|Support type:||Scholarships in Brazil - Scientific Initiation|
|Effective date (Start):||October 01, 2015|
|Effective date (End):||March 31, 2017|
|Field of knowledge:||Biological Sciences - Genetics - Human and Medical Genetics|
|Principal Investigator:||Lucas Trevizani Rasmussen|
|Grantee:||Mayara Luciana Sallas|
|Home Institution:||Pró-Reitoria de Pesquisa e Pós-Graduação. Universidade do Sagrado Coração (USC). Bauru , SP, Brazil|
Helicobacter pylori is a gram-negative bacterium that infects about 50% of world population, and is associated with diseases such as gastritis, ulcers and gastric carcinomas. Genetic characteristics of the bacteria differ in virulence factors, which when present are associated with a higher degree of pathogenicity. Combined with bacterial virulence markers, host genetic factors can also contribute to the development of gastric diseases, including cytokines are associated with severe inflammatory response caused by bacteria. The oipA gene, an important virulence marker seems to be associated with development of gastric disorders when in its functional form, as well as Interleukin 2 which presents the polymorphism +114, which is associated with gastric pathology been studied. Therefore this project aims to: Detect pathogenicity marker of H. pylori gene oipA; evaluating the allele and genotype frequencies of the polymorphism +114 to analyze the expression of the IL-2 gene by PCR - RFLP and PCR Real Time, respectively, in order to associate genotypes found the expression of IL- 2 and correlates them the presence of H. pylori and the oipA gene.
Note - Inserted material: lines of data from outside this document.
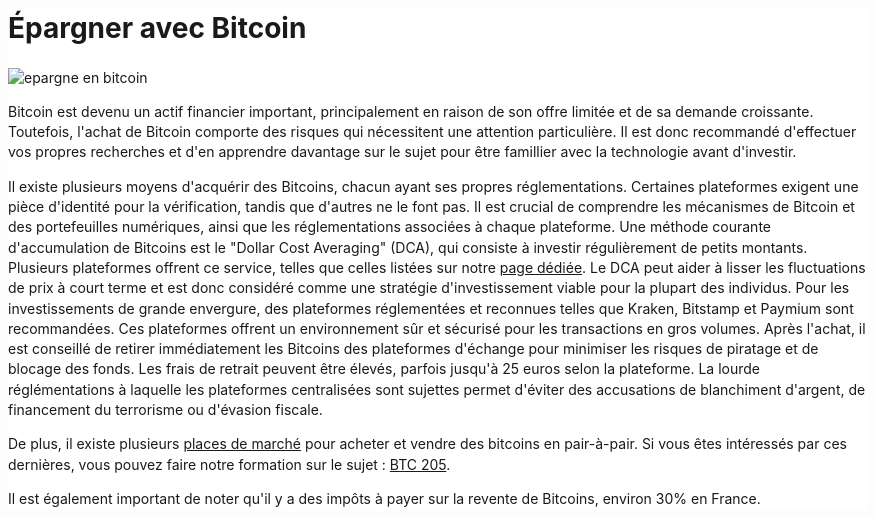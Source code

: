 # Épargner avec Bitcoin

![epargne en bitcoin](https://youtu.be/Ir5zzYc95IQ)

Bitcoin est devenu un actif financier important, principalement en raison de son offre limitée et de sa demande croissante. Toutefois, l'achat de Bitcoin comporte des risques qui nécessitent une attention particulière. Il est donc recommandé d'effectuer vos propres recherches et d'en apprendre davantage sur le sujet pour être famillier avec la technologie avant d'investir.

Il existe plusieurs moyens d'acquérir des Bitcoins, chacun ayant ses propres réglementations. Certaines plateformes exigent une pièce d'identité pour la vérification, tandis que d'autres ne le font pas. Il est crucial de comprendre les mécanismes de Bitcoin et des portefeuilles numériques, ainsi que les réglementations associées à chaque plateforme.
Une méthode courante d'accumulation de Bitcoins est le "Dollar Cost Averaging" (DCA), qui consiste à investir régulièrement de petits montants. Plusieurs plateformes offrent ce service, telles que celles listées sur notre [page dédiée](https://sovereignuniversity.org/tutorials/exchange). Le DCA peut aider à lisser les fluctuations de prix à court terme et est donc considéré comme une stratégie d'investissement viable pour la plupart des individus. Pour les investissements de grande envergure, des plateformes réglementées et reconnues telles que Kraken, Bitstamp et Paymium sont recommandées. Ces plateformes offrent un environnement sûr et sécurisé pour les transactions en gros volumes. Après l'achat, il est conseillé de retirer immédiatement les Bitcoins des plateformes d'échange pour minimiser les risques de piratage et de blocage des fonds. Les frais de retrait peuvent être élevés, parfois jusqu'à 25 euros selon la plateforme. La lourde réglémentations à laquelle les plateformes centralisées sont sujettes permet d'éviter des accusations de blanchiment d'argent, de financement du terrorisme ou d'évasion fiscale.

De plus, il existe plusieurs [places de marché](https://sovereignuniversity.org/tutorials/exchange) pour acheter et vendre des bitcoins en pair-à-pair. Si vous êtes intéressés par ces dernières, vous pouvez faire notre formation sur le sujet : [BTC 205](https://sovereignuniversity.org/course/btc205/fr).

Il est également important de noter qu'il y a des impôts à payer sur la revente de Bitcoins, environ 30% en France.

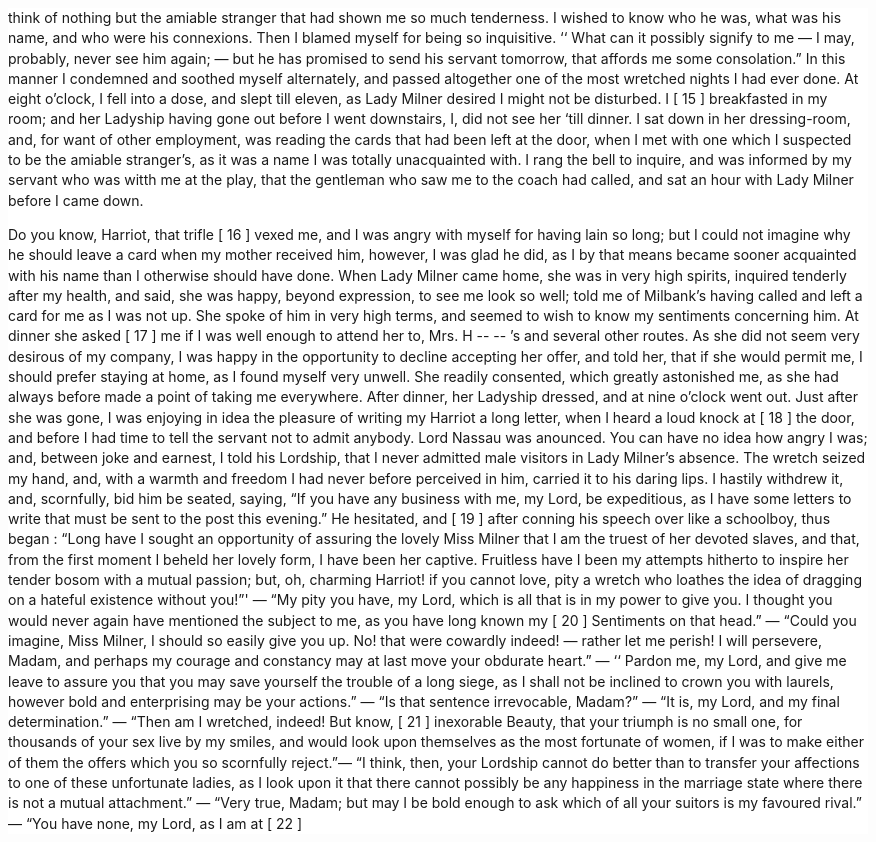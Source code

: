 think of nothing but the amiable stranger that had shown me so much tenderness. I wished to know who he was, what was his name, and who were his connexions. Then I blamed myself for being so inquisitive. ‘‘ What can it possibly signify to me — I may, probably, never see him again; — but he has promised to send his servant tomorrow, that affords me some consolation.” In this manner I condemned and soothed myself alternately, and passed altogether one of the most wretched nights I had ever done. At eight o’clock, I fell into a dose, and slept till eleven, as Lady Milner desired I might not be disturbed. I
[ 15 ]
breakfasted in my room; and her Ladyship having gone out before I went downstairs, I, did not see her ‘till dinner. I sat down in her dressing-room, and, for want of other employment, was reading the cards that had been left at the door, when I met with one which I suspected to be the amiable stranger’s, as it was a name I was totally unacquainted with. I rang the bell to inquire, and was informed by my servant who was witth me at the play, that the gentleman who saw me to the coach had called, and sat an hour with Lady Milner before I came down.

Do you know, Harriot, that trifle
[ 16 ]
vexed me, and I was angry with myself for having lain so long; but I could not imagine why he should leave a card when my mother received him, however, I was glad he did, as I by that means became sooner acquainted with his name than I otherwise should have done. When Lady Milner came home, she was in very high spirits, inquired tenderly after my health, and said, she was happy, beyond expression, to see me look so well; told me of Milbank’s having called and left a card for me as I was not up. She spoke of him in very high terms, and seemed to wish to know my sentiments concerning him. At dinner she asked
[ 17 ]
me if I was well enough to attend her to, Mrs. H -- -- ’s and several other routes. As she did not seem very desirous of my company, I was happy in the opportunity to decline accepting her offer, and told her, that if she would permit me, I should prefer staying at home, as I found myself very unwell. She readily consented, which greatly astonished me, as she had always before made a point of taking me everywhere. After dinner, her Ladyship dressed, and at nine o’clock went out. Just after she was gone, I was enjoying in idea the pleasure of writing my Harriot a long letter, when I heard a loud knock at
[ 18 ]
the door, and before I had time to tell the servant not to admit anybody. Lord Nassau was anounced. You can have no idea how angry I was; and, between joke and earnest, I told his Lordship, that I never admitted male visitors in Lady Milner’s absence. The wretch seized my hand, and, with a warmth and freedom I had never before perceived in him, carried it to his daring lips. I hastily withdrew it, and, scornfully, bid him be seated, saying, “If you have any business with me, my Lord, be expeditious, as I have some letters to write that must be sent to the post this evening.” He hesitated, and
[ 19 ]
after conning his speech over like a schoolboy, thus began : “Long have I sought an opportunity of assuring the lovely Miss Milner that I am the truest of her devoted slaves, and that, from the first moment I beheld her lovely form, I have been her captive. Fruitless have I been my attempts hitherto to inspire her tender bosom with a mutual passion; but, oh, charming Harriot! if you cannot love, pity a wretch who loathes the idea of dragging on a hateful existence without you!”' — “My pity you have, my Lord, which is all that is in my power to give you. I thought you would never again have mentioned the subject to me, as you have long known my
[ 20 ]
Sentiments on that head.” — “Could you imagine, Miss Milner, I should so easily give you up. No! that were cowardly indeed! — rather let me perish! I will persevere, Madam, and perhaps my courage and constancy may at last move your obdurate heart.” — ‘‘ Pardon me, my Lord, and give me leave to assure you that you may save yourself the trouble of a long siege, as I shall not be inclined to crown you with laurels, however bold and enterprising may be your actions.” — “Is that sentence irrevocable, Madam?” — “It is, my Lord, and my final determination.” — “Then am I wretched, indeed! But know,
[ 21 ]
inexorable Beauty, that your triumph is no small one, for thousands of your sex live by my smiles, and would look upon themselves as the most fortunate of women, if I was to make either of them the offers which you so scornfully reject.”— “I think, then, your Lordship cannot do better than to transfer your affections to one of these unfortunate ladies, as I look upon it that there cannot possibly be any happiness in the marriage state where there is not a mutual attachment.” — “Very true, Madam; but may I be bold enough to ask which of all your suitors is my favoured rival.” — “You have none, my Lord, as I am at 
[ 22 ]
We will be analyzed 30 samples from individuals diagnosed with gastric cancer and 120 samples from dyspeptic patients totaling 300 samples, 150 of DNA and RNA 150. The development of this approach may open new perspectives for the characterization of factors involved in peptic disease and gene regulation, aimed at a better understanding of the pathophysiological mechanisms of these diseases.